The bonytail chub or bonytail, Gila elegans, is an endangered cyprinid freshwater fish native to parts of Arizona, California, Colorado, Nevada and Utah in the United States. It is the rarest of the endemic big-river fishes of the Colorado River. The bonytail chub has never been valued as a sport or food fish.
The bonytail chub can grow to over 2 feet (60 cm) long. Like many other desert fishes, its coloring tends to be darker above and lighter below, serving as a camouflage. Breeding males have red fin bases. They have a streamlined body and a terminal mouth.
The bonytail chub was once found in many states, including Arizona, California, Colorado, New Mexico, Utah, and Wyoming. This fish species experienced the most abrupt decline of any of the long-lived fishes native to the main-stems of the Colorado River system and, because no young individuals have been found in recent years, has been called functionally extinct. Bonytail chubs were one of the first fish species to reflect the changes that occurred in the Colorado River basin after the construction of Hoover Dam; the fish was extirpated from the lower basin between 1926 and 1950. They may still be found in the Green River of Utah and perhaps in the larger Colorado River water bodies. Gila elegans was added to the US list of endangered species on April 23, 1980. The species has been re-introduced to parts of its native range from captive stocks.
There is contention about the reintroduction of the bonytail chub. Some are concerned about the amount of water used to increase stream flows that are required for adequate bonytail chub habitat. Bass fishermen are concerned about facilitating the recovery of the bonytail chub by the removal of smallmouth bass, a popular gamefish. Fears of spreading the quagga mussel, an invasive species that clogs water pipelines and fouls marine equipment, has halted the reintroduction of the bonytail chub in Arizona, pending establishment of a stocking protocol that is satisfactory to Arizona wildlife officials.

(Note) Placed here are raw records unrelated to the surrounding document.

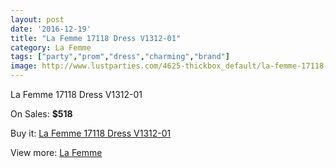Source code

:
 ```yaml
---
layout: post
date: '2016-12-19'
title: "La Femme 17118 Dress V1312-01"
category: La Femme
tags: ["party","prom","dress","charming","brand"]
image: http://www.lustparties.com/4625-thickbox_default/la-femme-17118-dress-v1312-01.jpg
---
```

La Femme 17118 Dress V1312-01

On Sales: **$518**
<a href="https://www.lustparties.com/en/la-femme/1547-la-femme-17118-dress-v1312-01.html"><amp-img layout="responsive" width="600" height="600" src="//www.lustparties.com/4625-thickbox_default/la-femme-17118-dress-v1312-01.jpg" alt="La Femme 17118 Dress V1312-01 0" /></a>
<a href="https://www.lustparties.com/en/la-femme/1547-la-femme-17118-dress-v1312-01.html"><amp-img layout="responsive" width="600" height="600" src="//www.lustparties.com/4626-thickbox_default/la-femme-17118-dress-v1312-01.jpg" alt="La Femme 17118 Dress V1312-01 1" /></a>
<a href="https://www.lustparties.com/en/la-femme/1547-la-femme-17118-dress-v1312-01.html"><amp-img layout="responsive" width="600" height="600" src="//www.lustparties.com/4627-thickbox_default/la-femme-17118-dress-v1312-01.jpg" alt="La Femme 17118 Dress V1312-01 2" /></a>
<a href="https://www.lustparties.com/en/la-femme/1547-la-femme-17118-dress-v1312-01.html"><amp-img layout="responsive" width="600" height="600" src="//www.lustparties.com/4628-thickbox_default/la-femme-17118-dress-v1312-01.jpg" alt="La Femme 17118 Dress V1312-01 3" /></a>
<a href="https://www.lustparties.com/en/la-femme/1547-la-femme-17118-dress-v1312-01.html"><amp-img layout="responsive" width="600" height="600" src="//www.lustparties.com/4629-thickbox_default/la-femme-17118-dress-v1312-01.jpg" alt="La Femme 17118 Dress V1312-01 4" /></a>
<a href="https://www.lustparties.com/en/la-femme/1547-la-femme-17118-dress-v1312-01.html"><amp-img layout="responsive" width="600" height="600" src="//www.lustparties.com/4630-thickbox_default/la-femme-17118-dress-v1312-01.jpg" alt="La Femme 17118 Dress V1312-01 5" /></a>
<a href="https://www.lustparties.com/en/la-femme/1547-la-femme-17118-dress-v1312-01.html"><amp-img layout="responsive" width="600" height="600" src="//www.lustparties.com/4631-thickbox_default/la-femme-17118-dress-v1312-01.jpg" alt="La Femme 17118 Dress V1312-01 6" /></a>
<a href="https://www.lustparties.com/en/la-femme/1547-la-femme-17118-dress-v1312-01.html"><amp-img layout="responsive" width="600" height="600" src="//www.lustparties.com/4632-thickbox_default/la-femme-17118-dress-v1312-01.jpg" alt="La Femme 17118 Dress V1312-01 7" /></a>

Buy it: [La Femme 17118 Dress V1312-01](https://www.lustparties.com/en/la-femme/1547-la-femme-17118-dress-v1312-01.html "La Femme 17118 Dress V1312-01")

View more: [La Femme](https://www.lustparties.com/en/4-la-femme "La Femme")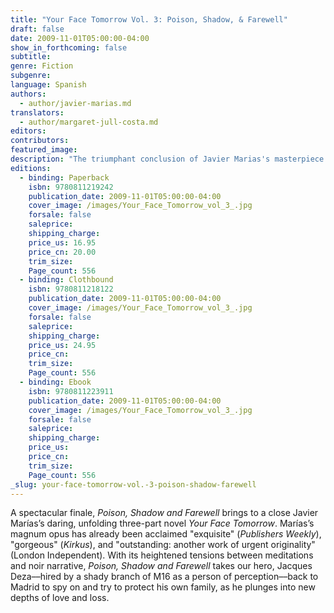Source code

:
 ```yaml
---
title: "Your Face Tomorrow Vol. 3: Poison, Shadow, & Farewell"
draft: false
date: 2009-11-01T05:00:00-04:00
show_in_forthcoming: false
subtitle:
genre: Fiction
subgenre:
language: Spanish
authors:
  - author/javier-marias.md
translators:
  - author/margaret-jull-costa.md
editors:
contributors:
featured_image:
description: "The triumphant conclusion of Javier Marias's masterpiece Your Face Tomorrow is at last available as a paperback. "
editions:
  - binding: Paperback
    isbn: 9780811219242
    publication_date: 2009-11-01T05:00:00-04:00
    cover_image: /images/Your_Face_Tomorrow_vol_3_.jpg
    forsale: false
    saleprice:
    shipping_charge:
    price_us: 16.95
    price_cn: 20.00
    trim_size:
    Page_count: 556
  - binding: Clothbound
    isbn: 9780811218122
    publication_date: 2009-11-01T05:00:00-04:00
    cover_image: /images/Your_Face_Tomorrow_vol_3_.jpg
    forsale: false
    saleprice:
    shipping_charge:
    price_us: 24.95
    price_cn:
    trim_size:
    Page_count: 556
  - binding: Ebook
    isbn: 9780811223911
    publication_date: 2009-11-01T05:00:00-04:00
    cover_image: /images/Your_Face_Tomorrow_vol_3_.jpg
    forsale: false
    saleprice:
    shipping_charge:
    price_us:
    price_cn:
    trim_size:
    Page_count: 556
_slug: your-face-tomorrow-vol.-3-poison-shadow-farewell
---
```


A spectacular finale, _Poison, Shadow and Farewell_ brings to a close Javier Marías’s daring, unfolding three-part novel _Your Face Tomorrow_. Marías’s magnum opus has already been acclaimed "exquisite" (_Publishers Weekly_), "gorgeous" (_Kirkus_), and "outstanding: another work of urgent originality" (London Independent). With its heightened tensions between meditations and noir narrative, _Poison, Shadow and Farewell_ takes our hero, Jacques Deza––hired by a shady branch of M16 as a person of perception––back to Madrid to spy on and try to protect his own family, as he plunges into new depths of love and loss.

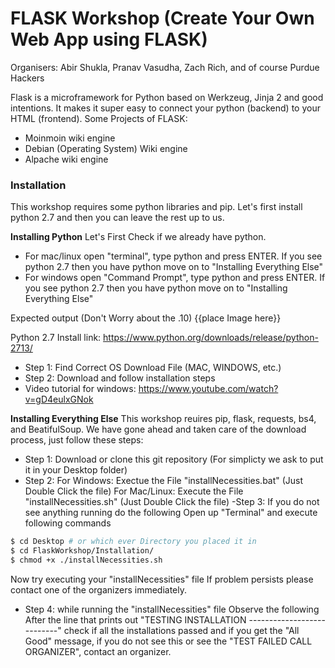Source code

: # FLASK Workshop (Create Your Own Web App using FLASK)

Organisers: Abir Shukla, Pranav Vasudha, Zach Rich, and of course Purdue Hackers

Flask is a microframework for Python based on Werkzeug, Jinja 2 and good intentions. It makes it super easy to connect your python (backend) to your HTML (frontend).
Some Projects of FLASK:
  - Moinmoin wiki engine
  - Debian (Operating System) Wiki engine
  - Alpache wiki engine

### Installation

This workshop requires some python libraries and pip.
Let's first install python 2.7 and then you can leave the rest up to us.

**Installing Python**
Let's First Check if we already have python.
- For mac/linux open "terminal", type python and press ENTER.
If you see python 2.7 then you have python move on to "Installing Everything Else"
- For windows open "Command Prompt", type python and press ENTER.
If you see python 2.7 then you have python move on to "Installing Everything Else"

Expected output (Don't Worry about the .10)
{{place Image here}}

Python 2.7 Install link: https://www.python.org/downloads/release/python-2713/
- Step 1: Find Correct OS Download File (MAC, WINDOWS, etc.)
- Step 2: Download and follow installation steps
- Video tutorial for windows: https://www.youtube.com/watch?v=gD4eulxGNok


**Installing Everything Else**
This workshop reuires pip, flask, requests, bs4, and BeatifulSoup.
We have gone ahead and taken care of the download process, just follow these steps:
- Step 1: Download or clone this git repository (For simplicty we ask to put it in your Desktop folder)
- Step 2: 
For Windows: Exectue the File "installNecessities.bat" (Just Double Click the file)
For Mac/Linux: Execute the File "installNecessities.sh" (Just Double Click the file)
-Step 3: If you do not see anything running do the following
Open up "Terminal" and execute following commands
```sh
$ cd Desktop # or which ever Directory you placed it in
$ cd FlaskWorkshop/Installation/
$ chmod +x ./installNecessities.sh
```
Now try executing your "installNecessities" file
If problem persists please contact one of the organizers immediately.
- Step 4: while running the "installNecessities" file Observe the following
After the line that prints out "TESTING INSTALLATION ---------------------------"
check if all the installations passed and if you get the "All Good" message,
if you do not see this or see the "TEST FAILED CALL ORGANIZER", contact an organizer.



[//]: # (These are reference links used in the body of this note and get stripped out when the markdown processor does its job. There is no need to format nicely because it shouldn't be seen. Thanks SO - http://stackoverflow.com/questions/4823468/store-comments-in-markdown-syntax)


   [dill]: <https://github.com/joemccann/dillinger>
   [git-repo-url]: <https://github.com/joemccann/dillinger.git>
   [john gruber]: <http://daringfireball.net>
   [df1]: <http://daringfireball.net/projects/markdown/>
   [markdown-it]: <https://github.com/markdown-it/markdown-it>
   [Ace Editor]: <http://ace.ajax.org>
   [node.js]: <http://nodejs.org>
   [Twitter Bootstrap]: <http://twitter.github.com/bootstrap/>
   [jQuery]: <http://jquery.com>
   [@tjholowaychuk]: <http://twitter.com/tjholowaychuk>
   [express]: <http://expressjs.com>
   [AngularJS]: <http://angularjs.org>
   [Gulp]: <http://gulpjs.com>

   [PlDb]: <https://github.com/joemccann/dillinger/tree/master/plugins/dropbox/README.md>
   [PlGh]: <https://github.com/joemccann/dillinger/tree/master/plugins/github/README.md>
   [PlGd]: <https://github.com/joemccann/dillinger/tree/master/plugins/googledrive/README.md>
   [PlOd]: <https://github.com/joemccann/dillinger/tree/master/plugins/onedrive/README.md>
   [PlMe]: <https://github.com/joemccann/dillinger/tree/master/plugins/medium/README.md>
   [PlGa]: <https://github.com/RahulHP/dillinger/blob/master/plugins/googleanalytics/README.md>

Bonytail chub prefer backwaters with rocky or muddy bottoms and flowing pools, although they have been reported in swiftly moving water. They are mostly restricted to rocky canyons today, but were historically abundant in the wide downstream sections of rivers.
Young bonytail chubs typically eat aquatic plants, while adults feed mostly on small fish, algae, plant debris, and terrestrial insects. Little is known about their reproductive habits, but they are thought to spawn in mid-summer and perhaps hybridize with both Colorado and humpback chubs.